Thursday, May 8, 2014
The Bermuda Triangle Today
In 1991, the pilot of a Grumman Cougar jet made a radio request to increase altitude. As the aircraft flew higher, it gradually faded from radar and then vanished altogether.
In 1995, Cary Gordon Trantham was flying her Piper warrior home after a visit with her daughter. While flying over open water, she felt as if a dark blanket of fog had been thrown over her plane. The horizon disappeared and she couldn't see lights of any kind. Her compass went erratic and the panel lights were fluctuating from dim to bright. The altitude indicator began to roll and there was a buzzing in her headset. Unlike many of the Triangle stories, Ms. Trantham was able to land safely. You can read more about her story on her site Bermuda Triangle Survivor.
Eight years later in 1999, a distress call was received by a vessel sailing near a freighter called the Genesis reported the ship was having issues with their bilge pump. After this call, the crew and ship were never seen or heard from again despite intensive searches.
There have also been a few disappearances in this century. In June of 2005, a Piper plane disappeared between the Bahamas and Florida with 3 people on board. In 2007 a plane and its pilot disappeared near the Berry Islands and in 2008 a Britten Norman Islander vanished with 11 people on board near the Windward Islands.

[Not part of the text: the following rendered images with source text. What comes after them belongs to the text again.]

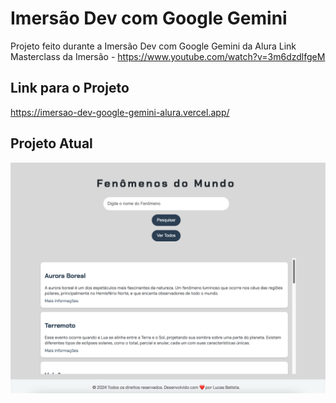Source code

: # Imersão Dev com Google Gemini
Projeto feito durante a Imersão Dev com Google Gemini da Alura
Link Masterclass da Imersão - https://www.youtube.com/watch?v=3m6dzdlfgeM

## Link para o Projeto

https://imersao-dev-google-gemini-alura.vercel.app/

## Projeto Atual

![alt text](_imagens/image.png)
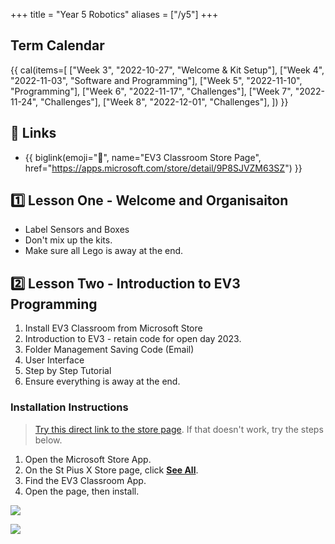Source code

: +++
title = "Year 5 Robotics"
aliases = ["/y5"]
+++

## Term Calendar

{{ cal(items=[
  ["Week 3", "2022-10-27", "Welcome & Kit Setup"],
  ["Week 4", "2022-11-03", "Software and Programming"],
  ["Week 5", "2022-11-10", "Programming"],
  ["Week 6", "2022-11-17", "Challenges"],
  ["Week 7", "2022-11-24", "Challenges"],
  ["Week 8", "2022-12-01", "Challenges"],
]) }}

## 🔗 Links

* {{ biglink(emoji="🤖", name="EV3 Classroom Store Page", href="https://apps.microsoft.com/store/detail/9P8SJVZM63SZ") }}

## 1️⃣ Lesson One - Welcome and Organisaiton

* Label Sensors and Boxes
* Don't mix up the kits.
* Make sure all Lego is away at the end.

## 2️⃣ Lesson Two - Introduction to EV3 Programming

1. Install EV3 Classroom from Microsoft Store
2. Introduction to EV3 - retain code for open day 2023.
3. Folder Management Saving Code (Email)
4. User Interface
5. Step by Step Tutorial
6. Ensure everything is away at the end.

### Installation Instructions

> [Try this direct link to the store page](https://apps.microsoft.com/store/detail/9P8SJVZM63SZ). If that doesn't work, try the steps below.

1. Open the Microsoft Store App.
2. On the St Pius X Store page, click <u>**See All**</u>.
3. Find the EV3 Classroom App.
4. Open the page, then install.

[![](/img/ms-store.png)](/img/ms-store.png)

[![](/img/ms-store-ev3.png)](/img/ms-store-ev3.png)
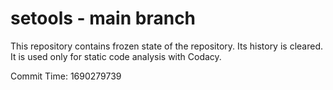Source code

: # setools - main branch

This repository contains frozen state of the repository.
Its history is cleared. It is used only for static code
analysis with Codacy.

Commit Time: 1690279739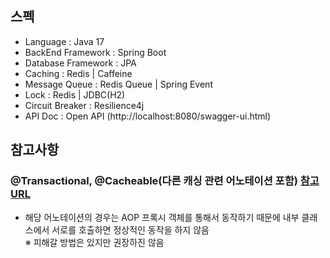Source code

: ## 스펙

- Language : Java 17
- BackEnd Framework : Spring Boot
- Database Framework : JPA
- Caching : Redis | Caffeine
- Message Queue : Redis Queue | Spring Event
- Lock : Redis | JDBC(H2)
- Circuit Breaker : Resilience4j
- API Doc : Open API (http://localhost:8080/swagger-ui.html)

## 참고사항

### @Transactional, @Cacheable(다른 캐싱 관련 어노테이션 포함) [참고 URL](https://www.notion.so/Transactional-e8dcb4e3ab514ea4a3a196fce51ad4cc)

- 해당 어노테이션의 경우는 AOP 프록시 객체를 통해서 동작하기 때문에 내부 클래스에서 서로를 호출하면 정상적인 동작을 하지 않음 <br>
  ※ 피해갈 방법은 있지만 권장하진 않음 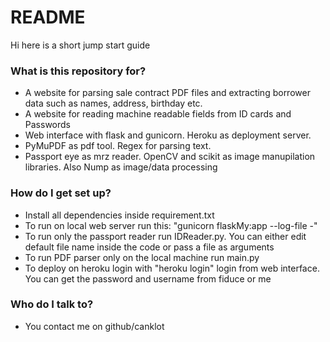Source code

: # README #

Hi here is a short jump start guide

### What is this repository for? ###

* A website for parsing sale contract PDF files and extracting borrower data such as names, address, birthday etc.
* A website for reading machine readable fields from ID cards and Passwords
* Web interface with flask and gunicorn. Heroku as deployment server.
* PyMuPDF as pdf tool. Regex for parsing text.
* Passport eye as mrz reader. OpenCV and scikit as image manupilation libraries. Also Nump as image/data processing


### How do I get set up? ###

* Install all dependencies inside requirement.txt
* To run on local web server run this: "gunicorn flaskMy:app --log-file -"
* To run only the passport reader run IDReader.py. You can either edit default file name inside the code or pass a file as arguments
* To run PDF parser only on the local machine run main.py
* To deploy on heroku login with "heroku login" login from web interface. You can get the password and username from fiduce or me


### Who do I talk to? ###

* You contact me on github/canklot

So why the lull in strange disappearances in the Bermuda Triangle? One thought is that the advancement of navigational technology (like GPS) is responsible for the lack of Triangle mysteries. It's also possible that the anomalous area has moved. The Earth is surrounded by a magnetic field, and this magnetic field changes location over time. In fact, there is an area off the coast of Venezuela that is being called the new Bermuda Triangle. In any case, I'll be packing a compass or two and my trusty digital recorder for my cruise through the Bermuda Triangle to see if anything happens.